- Opening Delimiter -
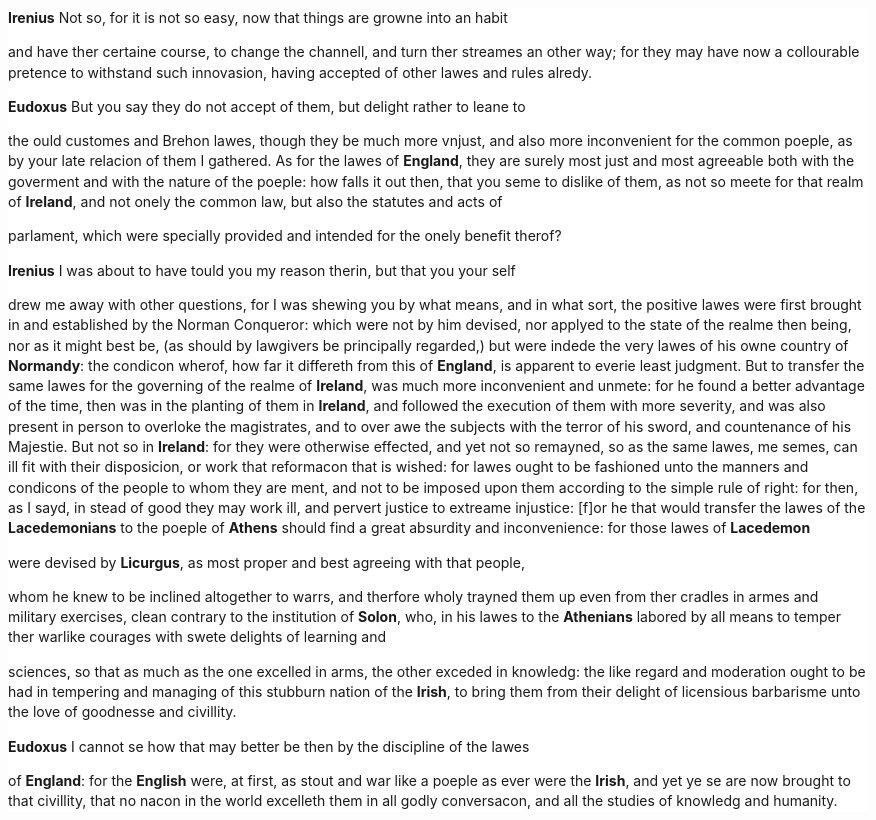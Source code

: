 **Irenius**
Not so, for it is not so easy, now that things are growne into an habit 

and have ther certaine course, to change the channell, and turn ther streames an other way; for they may have now a collourable pretence to withstand such innovasion, having accepted of other lawes and rules alredy.


**Eudoxus**
But you say they do not accept of them, but delight rather to leane to 

the ould customes and Brehon lawes, though they be much more vnjust, and also more inconvenient for the common poeple, as by your late relacion of them I gathered. As for the lawes of **England**, they are surely most just and most agreeable both with the goverment and with the nature of the poeple: how falls it out then, that you seme to dislike of them, as not so meete for that realm of **Ireland**, and not onely the common law, but also the statutes and acts of 

parlament, which were specially provided and intended for the onely benefit therof?


**Irenius**
I was about to have tould you my reason therin, but that you your self 

drew me away with other questions, for I was shewing you by what means, and in what sort, the positive lawes were first brought in and established by the Norman Conqueror: which were not by him devised, nor applyed to the state of the realme then being, nor as it might best be, (as should by lawgivers be principally regarded,) but were indede the very lawes of his owne country of **Normandy**: the condicon wherof, how far it differeth from this of **England**, is apparent to everie least judgment. But to transfer the same lawes for the governing of the realme of **Ireland**, was much more inconvenient and unmete: for he found a better advantage of the time, then was in the planting of them in **Ireland**, and followed the execution of them with more severity, and was also present in person to overloke the magistrates, and to over awe the subjects with the terror of his sword, and countenance of his Majestie. But not so in **Ireland**: for they were otherwise effected, and yet not so remayned, so as the same lawes, me semes, can ill fit with their disposicion, or work that reformacon that is wished: for lawes ought to be fashioned unto the manners and condicons of the people to whom they are ment, and not to be imposed upon them according to the simple rule of right: for then, as I sayd, in stead of good they may work ill, and pervert justice to extreame injustice: [f]or he that would transfer the lawes of the **Lacedemonians** to the poeple of **Athens** should find a great absurdity and inconvenience: for those lawes of **Lacedemon** 

were devised by **Licurgus**, as most proper and best agreeing with that people, 

whom he knew to be inclined altogether to warrs, and therfore wholy trayned them up even from ther cradles in armes and military exercises, clean contrary to the institution of **Solon**, who, in his lawes to the **Athenians** labored by all means to temper ther warlike courages with swete delights of learning and 

sciences, so that as much as the one excelled in arms, the other exceded in knowledg: the like regard and moderation ought to be had in tempering and managing of this stubburn nation of the **Irish**, to bring them from their delight of licensious barbarisme unto the love of goodnesse and civillity.


**Eudoxus**
I cannot se how that may better be then by the discipline of the lawes 

of **England**: for the **English** were, at first, as stout and war like a poeple as ever were the **Irish**, and yet ye se are now brought to that civillity, that no nacon in the world excelleth them in all godly conversacon, and all the studies of knowledg and humanity.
- Closing Delimiter -
◆ Directions ◆
Repeat the listing exactly; do not print any picture.

◆ Task response ◆
Source code

: **Irenius**
Not so, for it is not so easy, now that things are growne into an habit 

and have ther certaine course, to change the channell, and turn ther streames an other way; for they may have now a collourable pretence to withstand such innovasion, having accepted of other lawes and rules alredy.


**Eudoxus**
But you say they do not accept of them, but delight rather to leane to 

the ould customes and Brehon lawes, though they be much more vnjust, and also more inconvenient for the common poeple, as by your late relacion of them I gathered. As for the lawes of **England**, they are surely most just and most agreeable both with the goverment and with the nature of the poeple: how falls it out then, that you seme to dislike of them, as not so meete for that realm of **Ireland**, and not onely the common law, but also the statutes and acts of 

parlament, which were specially provided and intended for the onely benefit therof?


**Irenius**
I was about to have tould you my reason therin, but that you your self 

drew me away with other questions, for I was shewing you by what means, and in what sort, the positive lawes were first brought in and established by the Norman Conqueror: which were not by him devised, nor applyed to the state of the realme then being, nor as it might best be, (as should by lawgivers be principally regarded,) but were indede the very lawes of his owne country of **Normandy**: the condicon wherof, how far it differeth from this of **England**, is apparent to everie least judgment. But to transfer the same lawes for the governing of the realme of **Ireland**, was much more inconvenient and unmete: for he found a better advantage of the time, then was in the planting of them in **Ireland**, and followed the execution of them with more severity, and was also present in person to overloke the magistrates, and to over awe the subjects with the terror of his sword, and countenance of his Majestie. But not so in **Ireland**: for they were otherwise effected, and yet not so remayned, so as the same lawes, me semes, can ill fit with their disposicion, or work that reformacon that is wished: for lawes ought to be fashioned unto the manners and condicons of the people to whom they are ment, and not to be imposed upon them according to the simple rule of right: for then, as I sayd, in stead of good they may work ill, and pervert justice to extreame injustice: [f]or he that would transfer the lawes of the **Lacedemonians** to the poeple of **Athens** should find a great absurdity and inconvenience: for those lawes of **Lacedemon** 

were devised by **Licurgus**, as most proper and best agreeing with that people, 

whom he knew to be inclined altogether to warrs, and therfore wholy trayned them up even from ther cradles in armes and military exercises, clean contrary to the institution of **Solon**, who, in his lawes to the **Athenians** labored by all means to temper ther warlike courages with swete delights of learning and 

sciences, so that as much as the one excelled in arms, the other exceded in knowledg: the like regard and moderation ought to be had in tempering and managing of this stubburn nation of the **Irish**, to bring them from their delight of licensious barbarisme unto the love of goodnesse and civillity.


**Eudoxus**
I cannot se how that may better be then by the discipline of the lawes 

of **England**: for the **English** were, at first, as stout and war like a poeple as ever were the **Irish**, and yet ye se are now brought to that civillity, that no nacon in the world excelleth them in all godly conversacon, and all the studies of knowledg and humanity.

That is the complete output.